Answer:
Cherubism is a rare, benign, inherited fibro-osseous condition characterized by firm, painless swellings of the jaws, producing a characteristic facial appearance. Both the mandible and maxilla may be affected, and the condition is usually bilateral. Patients are normal at birth; however, by their second year of life they develop a fullness of the lower half of their face and retraction of the lower eyelids that exposes a rim of sclera below the iris. The facial appearance is similar to that of a Renaissance cherub gazing toward heaven. The onset of jaw swelling is followed by a period of rapid growth of the jaw lesions, usually lasting until the age of 7 years, after which the lesions start to subside. At puberty, cherubic lesions often begin to undergo spontaneous regression. In most cases when the patient enters adulthood, only minimal enlargement of the jaws is evident. Cherubism appears to be a hereditary disease with an autosomal dominant pattern of inheritance, although sporadic cases occur. Penetrance of the disease appears to be 100% in males and 50% to 70% in females. Because the process is considered self-limiting and improves with age, treatment is dictated by cosmetic and functional needs. It is usually recommended that surgical intervention be delayed until puberty, if possible, because lesions often undergo spontaneous regression.

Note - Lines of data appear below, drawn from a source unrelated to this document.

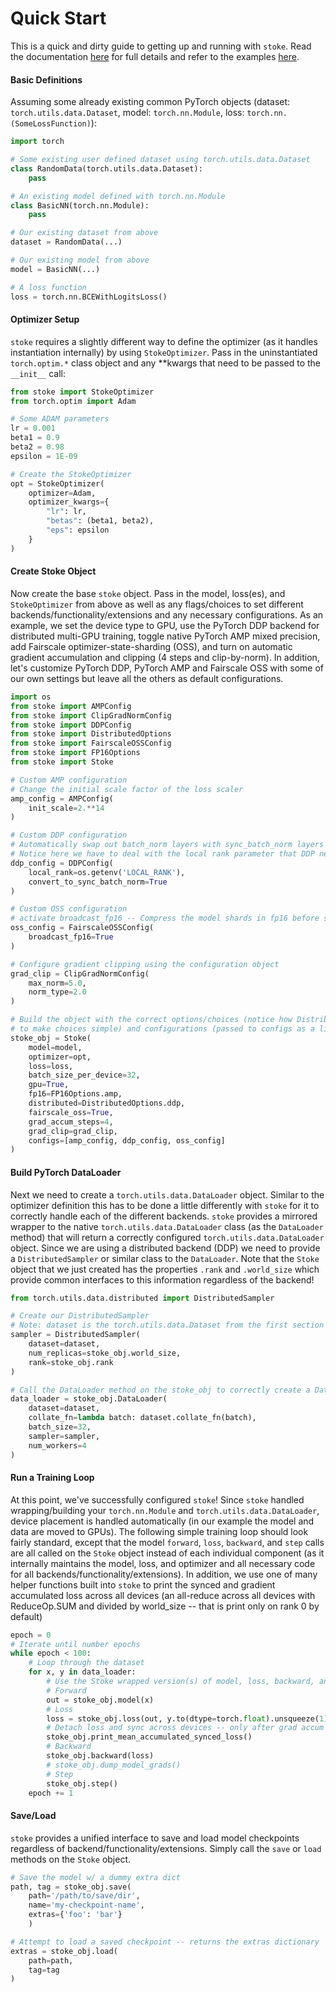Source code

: # Quick Start

This is a quick and dirty guide to getting up and running with `stoke`. Read the 
documentation [here](https://fidelity.github.io/stoke/) for full details and refer to the 
examples [here](https://github.com/fidelity/stoke/blob/master/examples).

#### Basic Definitions

Assuming some already existing common PyTorch objects (dataset: `torch.utils.data.Dataset`, model: `torch.nn.Module`, 
loss: `torch.nn.(SomeLossFunction)`):

```python
import torch

# Some existing user defined dataset using torch.utils.data.Dataset
class RandomData(torch.utils.data.Dataset):
    pass

# An existing model defined with torch.nn.Module
class BasicNN(torch.nn.Module):
    pass

# Our existing dataset from above
dataset = RandomData(...)

# Our existing model from above 
model = BasicNN(...)

# A loss function
loss = torch.nn.BCEWithLogitsLoss()
```

#### Optimizer Setup

`stoke` requires a slightly different way to define the optimizer (as it handles instantiation internally) by using
`StokeOptimizer`. Pass in the uninstantiated `torch.optim.*` class object and any **kwargs that need to be passed to the 
`__init__` call:

```python
from stoke import StokeOptimizer
from torch.optim import Adam

# Some ADAM parameters
lr = 0.001
beta1 = 0.9
beta2 = 0.98
epsilon = 1E-09

# Create the StokeOptimizer
opt = StokeOptimizer(
    optimizer=Adam,
    optimizer_kwargs={
        "lr": lr,
        "betas": (beta1, beta2),
        "eps": epsilon
    }
)
```

#### Create Stoke Object

Now create the base `stoke` object. Pass in the model, loss(es), and `StokeOptimizer` from above as well as any
flags/choices to set different backends/functionality/extensions and any necessary configurations. As an example, 
we set the device type to GPU, use the PyTorch DDP backend for distributed multi-GPU training, toggle native PyTorch 
AMP mixed precision, add Fairscale optimizer-state-sharding (OSS), and turn on automatic gradient accumulation and 
clipping (4 steps and clip-by-norm). In addition, let's customize PyTorch DDP,  PyTorch AMP and Fairscale OSS with 
some of our own settings but leave all the others as default configurations.

```python
import os
from stoke import AMPConfig
from stoke import ClipGradNormConfig
from stoke import DDPConfig
from stoke import DistributedOptions
from stoke import FairscaleOSSConfig
from stoke import FP16Options
from stoke import Stoke

# Custom AMP configuration
# Change the initial scale factor of the loss scaler
amp_config = AMPConfig(
    init_scale=2.**14
)

# Custom DDP configuration
# Automatically swap out batch_norm layers with sync_batch_norm layers
# Notice here we have to deal with the local rank parameter that DDP needs (from env or cmd line)
ddp_config = DDPConfig(
    local_rank=os.getenv('LOCAL_RANK'),
    convert_to_sync_batch_norm=True
)

# Custom OSS configuration
# activate broadcast_fp16 -- Compress the model shards in fp16 before sharing them in between ranks
oss_config = FairscaleOSSConfig(
    broadcast_fp16=True
)

# Configure gradient clipping using the configuration object
grad_clip = ClipGradNormConfig(
    max_norm=5.0,
    norm_type=2.0
)

# Build the object with the correct options/choices (notice how DistributedOptions and FP16Options are already provided
# to make choices simple) and configurations (passed to configs as a list)
stoke_obj = Stoke(
    model=model,
    optimizer=opt,
    loss=loss,
    batch_size_per_device=32,
    gpu=True,
    fp16=FP16Options.amp,
    distributed=DistributedOptions.ddp,
    fairscale_oss=True,
    grad_accum_steps=4,
    grad_clip=grad_clip,
    configs=[amp_config, ddp_config, oss_config]
)
```

#### Build PyTorch DataLoader

Next we need to create a `torch.utils.data.DataLoader` object. Similar to the optimizer definition this has to be done
a little differently with `stoke` for it to correctly handle each of the different backends. `stoke` provides a mirrored
wrapper to the native `torch.utils.data.DataLoader` class (as the `DataLoader` method) that will return a correctly 
configured `torch.utils.data.DataLoader` object. Since we are using a distributed backend (DDP) we need to provide a 
`DistributedSampler` or similar class to the `DataLoader`. Note that the `Stoke` object that we just created has the 
properties `.rank` and `.world_size` which provide common interfaces to this information regardless of the backend!

```python
from torch.utils.data.distributed import DistributedSampler

# Create our DistributedSampler
# Note: dataset is the torch.utils.data.Dataset from the first section
sampler = DistributedSampler(
    dataset=dataset,
    num_replicas=stoke_obj.world_size,
    rank=stoke_obj.rank
)

# Call the DataLoader method on the stoke_obj to correctly create a DataLoader instance
data_loader = stoke_obj.DataLoader(
    dataset=dataset,
    collate_fn=lambda batch: dataset.collate_fn(batch),
    batch_size=32,
    sampler=sampler,
    num_workers=4
)
```

#### Run a Training Loop

At this point, we've successfully configured `stoke`! Since `stoke` handled wrapping/building your `torch.nn.Module` and 
`torch.utils.data.DataLoader`, device placement is handled automatically (in our example the model and data are moved
to GPUs). The following simple training loop should look fairly standard, except that the model `forward`, `loss`, 
`backward`, and `step` calls are all called on the `Stoke` object instead of each individual component (as it 
internally maintains the model, loss, and optimizer and all necessary code for all 
backends/functionality/extensions). In addition, we use one of many helper functions built into `stoke` to print the 
synced and gradient accumulated loss across all devices (an all-reduce across all devices with ReduceOp.SUM and divided
by world_size -- that is print only on rank 0 by default)

```python
epoch = 0
# Iterate until number epochs
while epoch < 100:
    # Loop through the dataset
    for x, y in data_loader:
        # Use the Stoke wrapped version(s) of model, loss, backward, and step
        # Forward
        out = stoke_obj.model(x)
        # Loss
        loss = stoke_obj.loss(out, y.to(dtype=torch.float).unsqueeze(1))
        # Detach loss and sync across devices -- only after grad accum step has been called 
        stoke_obj.print_mean_accumulated_synced_loss()
        # Backward
        stoke_obj.backward(loss)
        # stoke_obj.dump_model_grads()
        # Step
        stoke_obj.step()
    epoch += 1
```

#### Save/Load

`stoke` provides a unified interface to save and load model checkpoints regardless of backend/functionality/extensions.
Simply call the `save` or `load` methods on the `Stoke` object.

```python
# Save the model w/ a dummy extra dict
path, tag = stoke_obj.save(
    path='/path/to/save/dir',
    name='my-checkpoint-name',
    extras={'foo': 'bar'}
    )

# Attempt to load a saved checkpoint -- returns the extras dictionary
extras = stoke_obj.load(
    path=path,
    tag=tag
)
```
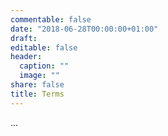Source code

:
 ```yaml
---
commentable: false
date: "2018-06-28T00:00:00+01:00"
draft:
editable: false
header:
  caption: ""
  image: ""
share: false
title: Terms
---
```


...
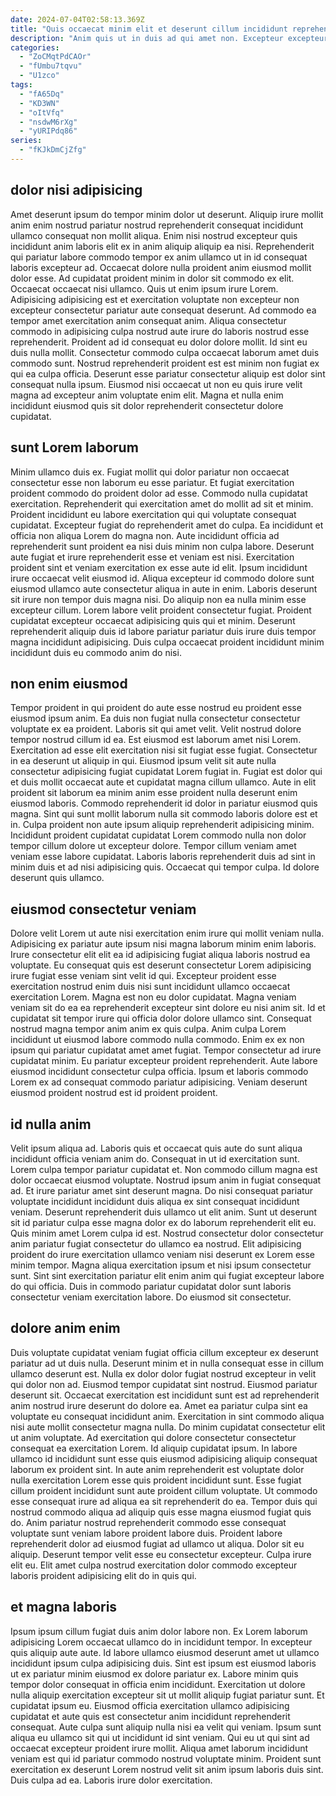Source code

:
 ```yaml
---
date: 2024-07-04T02:58:13.369Z
title: "Quis occaecat minim elit et deserunt cillum incididunt reprehenderit magna sint."
description: "Anim quis ut in duis ad qui amet non. Excepteur excepteur quis duis esse pariatur labore proident enim enim nulla anim labore dolor ad."
categories:
  - "ZoCMqtPdCAOr"
  - "fUmbu7tqvu"
  - "U1zco"
tags:
  - "fA65Dq"
  - "KD3WN"
  - "oItVfq"
  - "nsdwM6rXg"
  - "yURIPdq86"
series:
  - "fKJkDmCjZfg"
---
```



## dolor nisi adipisicing

Amet deserunt ipsum do tempor minim dolor ut deserunt. Aliquip irure mollit anim enim nostrud pariatur nostrud reprehenderit consequat incididunt ullamco consequat non mollit aliqua. Enim nisi nostrud excepteur quis incididunt anim laboris elit ex in anim aliquip aliquip ea nisi. Reprehenderit qui pariatur labore commodo tempor ex anim ullamco ut in id consequat laboris excepteur ad. Occaecat dolore nulla proident anim eiusmod mollit dolor esse.
Ad cupidatat proident minim in dolor sit commodo ex elit. Occaecat occaecat nisi ullamco. Quis ut enim ipsum irure Lorem. Adipisicing adipisicing est et exercitation voluptate non excepteur non excepteur consectetur pariatur aute consequat deserunt. Ad commodo ea tempor amet exercitation anim consequat anim. Aliqua consectetur commodo in adipisicing culpa nostrud aute irure do laboris nostrud esse reprehenderit.
Proident ad id consequat eu dolor dolore mollit. Id sint eu duis nulla mollit. Consectetur commodo culpa occaecat laborum amet duis commodo sunt. Nostrud reprehenderit proident est est minim non fugiat ex qui ea culpa officia. Deserunt esse pariatur consectetur aliquip est dolor sint consequat nulla ipsum. Eiusmod nisi occaecat ut non eu quis irure velit magna ad excepteur anim voluptate enim elit. Magna et nulla enim incididunt eiusmod quis sit dolor reprehenderit consectetur dolore cupidatat.

## sunt Lorem laborum

Minim ullamco duis ex. Fugiat mollit qui dolor pariatur non occaecat consectetur esse non laborum eu esse pariatur. Et fugiat exercitation proident commodo do proident dolor ad esse. Commodo nulla cupidatat exercitation. Reprehenderit qui exercitation amet do mollit ad sit et minim. Proident incididunt eu labore exercitation qui qui voluptate consequat cupidatat.
Excepteur fugiat do reprehenderit amet do culpa. Ea incididunt et officia non aliqua Lorem do magna non. Aute incididunt officia ad reprehenderit sunt proident ea nisi duis minim non culpa labore. Deserunt aute fugiat et irure reprehenderit esse et veniam est nisi. Exercitation proident sint et veniam exercitation ex esse aute id elit. Ipsum incididunt irure occaecat velit eiusmod id. Aliqua excepteur id commodo dolore sunt eiusmod ullamco aute consectetur aliqua in aute in enim. Laboris deserunt sit irure non tempor duis magna nisi.
Do aliquip non ea nulla minim esse excepteur cillum. Lorem labore velit proident consectetur fugiat. Proident cupidatat excepteur occaecat adipisicing quis qui et minim. Deserunt reprehenderit aliquip duis id labore pariatur pariatur duis irure duis tempor magna incididunt adipisicing. Duis culpa occaecat proident incididunt minim incididunt duis eu commodo anim do nisi.

## non enim eiusmod

Tempor proident in qui proident do aute esse nostrud eu proident esse eiusmod ipsum anim. Ea duis non fugiat nulla consectetur consectetur voluptate ex ea proident. Laboris sit qui amet velit. Velit nostrud dolore tempor nostrud cillum id ea. Est eiusmod est laborum amet nisi Lorem. Exercitation ad esse elit exercitation nisi sit fugiat esse fugiat. Consectetur in ea deserunt ut aliquip in qui. Eiusmod ipsum velit sit aute nulla consectetur adipisicing fugiat cupidatat Lorem fugiat in.
Fugiat est dolor qui et duis mollit occaecat aute et cupidatat magna cillum ullamco. Aute in elit proident sit laborum ea minim anim esse proident nulla deserunt enim eiusmod laboris. Commodo reprehenderit id dolor in pariatur eiusmod quis magna. Sint qui sunt mollit laborum nulla sit commodo laboris dolore est et in. Culpa proident non aute ipsum aliquip reprehenderit adipisicing minim.
Incididunt proident cupidatat cupidatat Lorem commodo nulla non dolor tempor cillum dolore ut excepteur dolore. Tempor cillum veniam amet veniam esse labore cupidatat. Laboris laboris reprehenderit duis ad sint in minim duis et ad nisi adipisicing quis. Occaecat qui tempor culpa. Id dolore deserunt quis ullamco.

## eiusmod consectetur veniam

Dolore velit Lorem ut aute nisi exercitation enim irure qui mollit veniam nulla. Adipisicing ex pariatur aute ipsum nisi magna laborum minim enim laboris. Irure consectetur elit elit ea id adipisicing fugiat aliqua laboris nostrud ea voluptate. Eu consequat quis est deserunt consectetur Lorem adipisicing irure fugiat esse veniam sint velit id qui. Excepteur proident esse exercitation nostrud enim duis nisi sunt incididunt ullamco occaecat exercitation Lorem.
Magna est non eu dolor cupidatat. Magna veniam veniam sit do ea ea reprehenderit excepteur sint dolore eu nisi anim sit. Id et cupidatat sit tempor irure qui officia dolor dolore ullamco sint. Consequat nostrud magna tempor anim anim ex quis culpa. Anim culpa Lorem incididunt ut eiusmod labore commodo nulla commodo. Enim ex ex non ipsum qui pariatur cupidatat amet amet fugiat. Tempor consectetur ad irure cupidatat minim.
Eu pariatur excepteur proident reprehenderit. Aute labore eiusmod incididunt consectetur culpa officia. Ipsum et laboris commodo Lorem ex ad consequat commodo pariatur adipisicing. Veniam deserunt eiusmod proident nostrud est id proident proident.

## id nulla anim

Velit ipsum aliqua ad. Laboris quis et occaecat quis aute do sunt aliqua incididunt officia veniam anim do. Consequat in ut id exercitation sunt. Lorem culpa tempor pariatur cupidatat et. Non commodo cillum magna est dolor occaecat eiusmod voluptate.
Nostrud ipsum anim in fugiat consequat ad. Et irure pariatur amet sint deserunt magna. Do nisi consequat pariatur voluptate incididunt incididunt duis aliqua ex sint consequat incididunt veniam. Deserunt reprehenderit duis ullamco ut elit anim.
Sunt ut deserunt sit id pariatur culpa esse magna dolor ex do laborum reprehenderit elit eu. Quis minim amet Lorem culpa id est. Nostrud consectetur dolor consectetur anim pariatur fugiat consectetur do ullamco ea nostrud. Elit adipisicing proident do irure exercitation ullamco veniam nisi deserunt ex Lorem esse minim tempor. Magna aliqua exercitation ipsum et nisi ipsum consectetur sunt. Sint sint exercitation pariatur elit enim anim qui fugiat excepteur labore do qui officia. Duis in commodo pariatur cupidatat dolor sunt laboris consectetur veniam exercitation labore. Do eiusmod sit consectetur.

## dolore anim enim

Duis voluptate cupidatat veniam fugiat officia cillum excepteur ex deserunt pariatur ad ut duis nulla. Deserunt minim et in nulla consequat esse in cillum ullamco deserunt est. Nulla ex dolor dolor fugiat nostrud excepteur in velit qui dolor non ad. Eiusmod tempor cupidatat sint nostrud. Eiusmod pariatur deserunt sit. Occaecat exercitation est incididunt sunt est ad reprehenderit anim nostrud irure deserunt do dolore ea.
Amet ea pariatur culpa sint ea voluptate eu consequat incididunt anim. Exercitation in sint commodo aliqua nisi aute mollit consectetur magna nulla. Do minim cupidatat consectetur elit ut anim voluptate. Ad exercitation qui dolore consectetur consectetur consequat ea exercitation Lorem. Id aliquip cupidatat ipsum. In labore ullamco id incididunt sunt esse quis eiusmod adipisicing aliquip consequat laborum ex proident sint. In aute anim reprehenderit est voluptate dolor nulla exercitation Lorem esse quis proident incididunt sunt. Esse fugiat cillum proident incididunt sunt aute proident cillum voluptate.
Ut commodo esse consequat irure ad aliqua ea sit reprehenderit do ea. Tempor duis qui nostrud commodo aliqua ad aliquip quis esse magna eiusmod fugiat quis do. Anim pariatur nostrud reprehenderit commodo esse consequat voluptate sunt veniam labore proident labore duis. Proident labore reprehenderit dolor ad eiusmod fugiat ad ullamco ut aliqua. Dolor sit eu aliquip. Deserunt tempor velit esse eu consectetur excepteur. Culpa irure elit eu. Elit amet culpa nostrud exercitation dolor commodo excepteur laboris proident adipisicing elit do in quis qui.

## et magna laboris

Ipsum ipsum cillum fugiat duis anim dolor labore non. Ex Lorem laborum adipisicing Lorem occaecat ullamco do in incididunt tempor. In excepteur quis aliquip aute aute. Id labore ullamco eiusmod deserunt amet ut ullamco incididunt ipsum culpa adipisicing duis.
Sint est ipsum est eiusmod laboris ut ex pariatur minim eiusmod ex dolore pariatur ex. Labore minim quis tempor dolor consequat in officia enim incididunt. Exercitation ut dolore nulla aliquip exercitation excepteur sit ut mollit aliquip fugiat pariatur sunt. Et cupidatat ipsum eu. Eiusmod officia exercitation ullamco adipisicing cupidatat et aute quis est consectetur anim incididunt reprehenderit consequat. Aute culpa sunt aliquip nulla nisi ea velit qui veniam. Ipsum sunt aliqua eu ullamco sit qui ut incididunt id sint veniam.
Qui eu ut qui sint ad occaecat excepteur proident irure mollit. Aliqua amet laborum incididunt veniam est qui id pariatur commodo nostrud voluptate minim. Proident sunt exercitation ex deserunt Lorem nostrud velit sit anim ipsum laboris duis sint. Duis culpa ad ea. Laboris irure dolor exercitation.

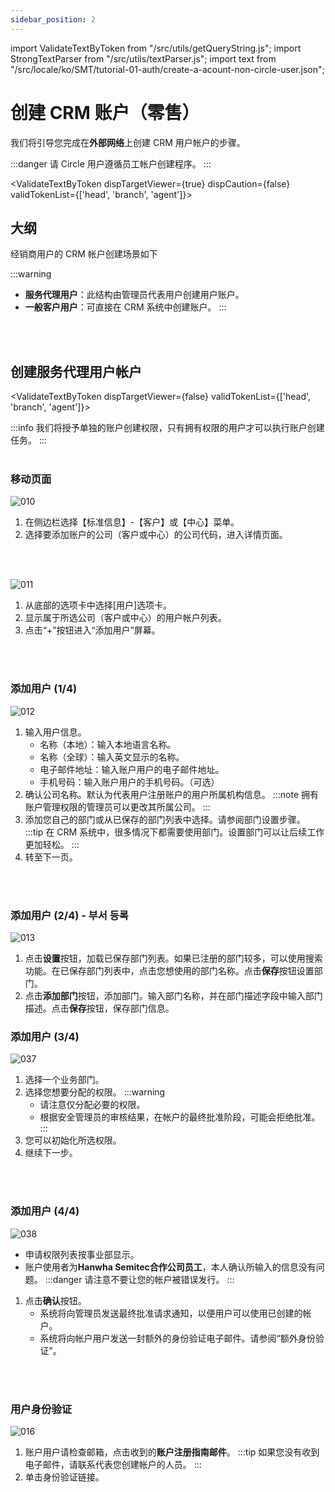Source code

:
 ```yaml
---
sidebar_position: 2
---
```


import ValidateTextByToken from "/src/utils/getQueryString.js";
import StrongTextParser from "/src/utils/textParser.js";
import text from "/src/locale/ko/SMT/tutorial-01-auth/create-a-acount-non-circle-user.json";

# 创建 CRM 账户（零售）

<!-- 메뉴단에서 번역이 안되므로 여기 하드코딩해야 함 #가 달린 헤더와 함께 -->
我们将引导您完成在**外部网络**上创建 CRM 用户帐户的步骤。

:::danger
请 Circle 用户遵循员工帐户创建程序。
:::

<ValidateTextByToken dispTargetViewer={true} dispCaution={false} validTokenList={['head', 'branch', 'agent']}>

## 大纲

经销商用户的 CRM 帐户创建场景如下

:::warning 
   - **服务代理用户**：此结构由管理员代表用户创建用户账户。
   - **一般客户用户**：可直接在 CRM 系统中创建账户。
:::
</ValidateTextByToken>
<br/>
<br/>

## 创建服务代理用户帐户

<ValidateTextByToken dispTargetViewer={false} validTokenList={['head', 'branch', 'agent']}>

:::info
我们将授予单独的账户创建权限，只有拥有权限的用户才可以执行账户创建任务。
:::
<br/>
<br/>

### 移动页面

![010](./img/010.png)

1. 在侧边栏选择【标准信息】-【客户】或【中心】菜单。
1. 选择要添加账户的公司（客户或中心）的公司代码，进入详情页面。
<br/>
<br/>

![011](./img/011.png)

1. 从底部的选项卡中选择[用户]选项卡。
1. 显示属于所选公司（客户或中心）的用户帐户列表。
1. 点击“+”按钮进入“添加用户”屏幕。
<br/>
<br/>

### 添加用户 (1/4)

![012](./img/012.png)

1. 输入用户信息。
   - 名称（本地）：输入本地语言名称。
   - 名称（全球）：输入英文显示的名称。
   - 电子邮件地址：输入账户用户的电子邮件地址。
   - 手机号码：输入账户用户的手机号码。（可选）
1. 确认公司名称。默认为代表用户注册账户的用户所属机构信息。
   :::note
   拥有账户管理权限的管理员可以更改其所属公司。
   :::
3. 添加您自己的部门或从已保存的部门列表中选择。请参阅部门设置步骤。
   :::tip
   在 CRM 系统中，很多情况下都需要使用部门。设置部门可以让后续工作更加轻松。
   :::
1. 转至下一页。
<br/>
<br/>

### 添加用户 (2/4) - 부서 등록

![013](./img/013.png)

1. 点击**设置**按钮，加载已保存部门列表。如果已注册的部门较多，可以使用搜索功能。在已保存部门列表中，点击您想使用的部门名称。点击**保存**按钮设置部门。
1. 点击**添加部门**按钮，添加部门。输入部门名称，并在部门描述字段中输入部门描述。点击**保存**按钮，保存部门信息。


### 添加用户 (3/4)

![037](./img/037.png)

1. 选择一个业务部门。
1. 选择您想要分配的权限。
   :::warning
      - 请注意仅分配必要的权限。 
      - 根据安全管理员的审核结果，在帐户的最终批准阶段，可能会拒绝批准。
   :::
1. 您可以初始化所选权限。
1. 继续下一步。
<br/>
<br/>

### 添加用户 (4/4)

![038](./img/038.png)

- 申请权限列表按事业部显示。
- 账户使用者为**Hanwha Semitec合作公司员工**，本人确认所输入的信息没有问题。
   :::danger
   请注意不要让您的帐户被错误发行。
   :::
1. 点击**确认**按钮。
   - 系统将向管理员发送最终批准请求通知，以便用户可以使用已创建的帐户。
   - 系统将向帐户用户发送一封额外的身份验证电子邮件。请参阅“额外身份验证”。
<br/>
<br/>

### 用户身份验证

![016](./img/016.png)

1. 账户用户请检查邮箱，点击收到的**账户注册指南邮件**。
   :::tip
   如果您没有收到电子邮件，请联系代表您创建帐户的人员。
   :::
1. 单击身份验证链接。

</ValidateTextByToken>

It has been suggested that cherubism is a developmental disturbance of the bone-forming mesenchyme, possibly a form of fibrous dysplasia. . Fibrous dysplasia is a benign pathologic condition of bone in which fibrous tissue gradually expands and replaces normal bone. It is a primary developmental abnormality of bone-forming mesenchyme. The disease usually begins in childhood and progresses throughout puberty and adolescence. Fibrous dysplasia may be monostotic or polyostotic. The physical findings varies depending on the bone involved. Skull involvement occurs in 27 percent of monostotic and up to 50 percent of polyostotic patients. Frontal, orbital and sphenoid bones are frequently involved. Malignant degeneration of fibrous dysplasia is 0.4 percent, especially in patients with previous radiation treatment.
The mental status of the patient is usually normal but neurologic complications from compression such as fifth nerve impairment, hearing loss, vision loss, and seizure disorders have been reported.
Treatment is aimed at correcting or preventing functional problems and achieving normal facial aesthetics. Conservative shaving or contouring was the policy of treatment before craniofacial surgeons developed techniques for radical excision and reconstruction. Aggressive, radical surgery can prevent recurrence, stop further deformity and functional disturbances.